Défi 6 – Le pied dominant

Introduction — Mise en contexte

Après plusieurs défis centrés sur la silhouette, les courbes et les tensions, j’avais envie de ramener mon attention vers une zone que je traitais souvent par automatisme : le pied.

Pendant longtemps, mes pieds ont suivi une logique presque mécanique. Une certaine épaisseur laissée au fond, une manière familière de tourner, puis une répétition rassurante de ce qui fonctionnait déjà. Ce n’était pas mauvais, mais c’était devenu prévisible.

Ce sixième défi avait donc pour intention simple, mais exigeante : donner au pied une présence réelle, le penser avant même que la forme ne prenne naissance.

L’intention du défi

Ce défi m’a obligée à revoir mes habitudes dès le départ.
Plutôt que de commencer avec un diamètre de galette choisi presque instinctivement, j’ai tenté d’imaginer le pied avant tout le reste. Non pas comme une simple base, mais comme un élément actif de la forme.

Sortir du geste appris. Éviter le réflexe du « comme d’habitude ». Explorer d’autres manières d’ancrer une pièce au sol.

Dès la première pièce tournée, j’ai senti que quelque chose avait changé.
J’étais prête à en sacrifier plusieurs si nécessaire… et finalement, les choses se sont mieux déroulées que je l’avais anticipé.

Une matière qui révèle les outils

Ce défi a aussi mis en lumière un détail auquel je ne portais pas assez attention : l’état de mes outils. J’avais toujours réussi à tournasser avec des outils simplement « corrects ».
Mais en les affûtant réellement, j’ai découvert une toute autre sensation. La matière ne résistait plus de la même façon. Elle se laissait couper plutôt que poussée. Ce n’est qu’à ce moment-là que j’ai réalisé à quel point mes outils avaient influencé mes gestes, parfois à mon insu.

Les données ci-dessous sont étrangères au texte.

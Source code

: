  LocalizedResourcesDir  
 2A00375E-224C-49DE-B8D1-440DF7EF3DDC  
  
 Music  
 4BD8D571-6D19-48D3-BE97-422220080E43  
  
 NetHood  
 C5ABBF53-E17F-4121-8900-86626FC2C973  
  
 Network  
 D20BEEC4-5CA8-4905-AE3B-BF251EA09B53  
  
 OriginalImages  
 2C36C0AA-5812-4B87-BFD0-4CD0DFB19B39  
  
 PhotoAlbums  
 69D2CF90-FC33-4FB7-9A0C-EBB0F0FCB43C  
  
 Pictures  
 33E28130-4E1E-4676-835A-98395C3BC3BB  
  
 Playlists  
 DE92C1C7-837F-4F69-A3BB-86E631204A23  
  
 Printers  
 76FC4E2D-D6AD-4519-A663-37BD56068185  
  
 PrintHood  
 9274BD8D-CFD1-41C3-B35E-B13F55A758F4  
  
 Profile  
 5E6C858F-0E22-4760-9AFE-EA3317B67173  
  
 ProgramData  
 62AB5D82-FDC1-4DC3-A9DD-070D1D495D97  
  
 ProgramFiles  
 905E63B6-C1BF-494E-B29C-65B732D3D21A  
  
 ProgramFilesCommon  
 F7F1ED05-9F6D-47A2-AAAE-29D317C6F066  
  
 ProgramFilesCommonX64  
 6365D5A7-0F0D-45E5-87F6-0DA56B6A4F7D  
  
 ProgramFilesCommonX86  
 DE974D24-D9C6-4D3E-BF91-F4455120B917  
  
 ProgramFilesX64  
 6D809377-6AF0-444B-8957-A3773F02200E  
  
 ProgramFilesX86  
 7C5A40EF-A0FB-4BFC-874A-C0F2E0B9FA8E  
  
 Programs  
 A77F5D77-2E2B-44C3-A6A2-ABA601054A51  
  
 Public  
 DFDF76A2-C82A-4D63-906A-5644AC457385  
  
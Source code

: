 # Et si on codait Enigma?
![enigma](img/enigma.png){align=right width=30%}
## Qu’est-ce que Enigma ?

Apprivoiser la peur d’aller trop loin

Il y a un moment particulier qui revient souvent lorsque je travaille : celui où une pièce commence à me plaire. C’est précisément là que la prudence s’installe.

Avec ce défi, j’ai dû accepter une idée inconfortable : certaines pièces méritent qu’on prenne le risque de les perdre. Pas par négligence, mais pour leur permettre d’aller plus loin. Il y a eu des instants où je savais qu’il restait encore un peu de matière à enlever… tout en sachant aussi qu’un geste mal placé pouvait compromettre l’ensemble. Ce tiraillement entre retenue et audace fait partie du processus. Et c’est souvent dans cet espace incertain que la forme trouve sa justesse.

Trois interprétations du pied

Trois pièces sont sorties de ce défi, chacune explorant une direction différente.

La première, plus structurée, s’est approchée d’une présence stable et assumée.
La seconde, plus nerveuse, a laissé davantage de place au mouvement dans le haut.
La troisième — celle qui est devenue ma préférée — a réuni plusieurs éléments : un pied construit, une silhouette vivante, et une sensation d’équilibre qui s’imposait naturellement dans la main.

Cette dernière restera probablement blanche. Sans décor ajouté. Parce que certaines formes n’ont pas besoin d’en dire davantage.

Une question de regard

Ce défi m’a rappelé quelque chose d’essentiel : se concentrer sur un seul élément peut débloquer beaucoup plus qu’on ne l’imagine. Travailler le pied de manière volontaire, presque obstinée, a transformé ma façon d’aborder l’ensemble de la pièce.

Et, comme souvent, ce n’est qu’au fil des défis suivants que l’on réalise pleinement ce qui s’est réellement appris.

Conclusion — Une base pour la suite

Le pied n’est plus seulement une base. Il devient un point d’ancrage, un lieu de décision, parfois même une source d’expression.

Ce défi n’a pas seulement modifié mes pieds, il a déplacé mon regard. Et c’est souvent à partir de ces déplacements discrets que les transformations les plus durables prennent forme.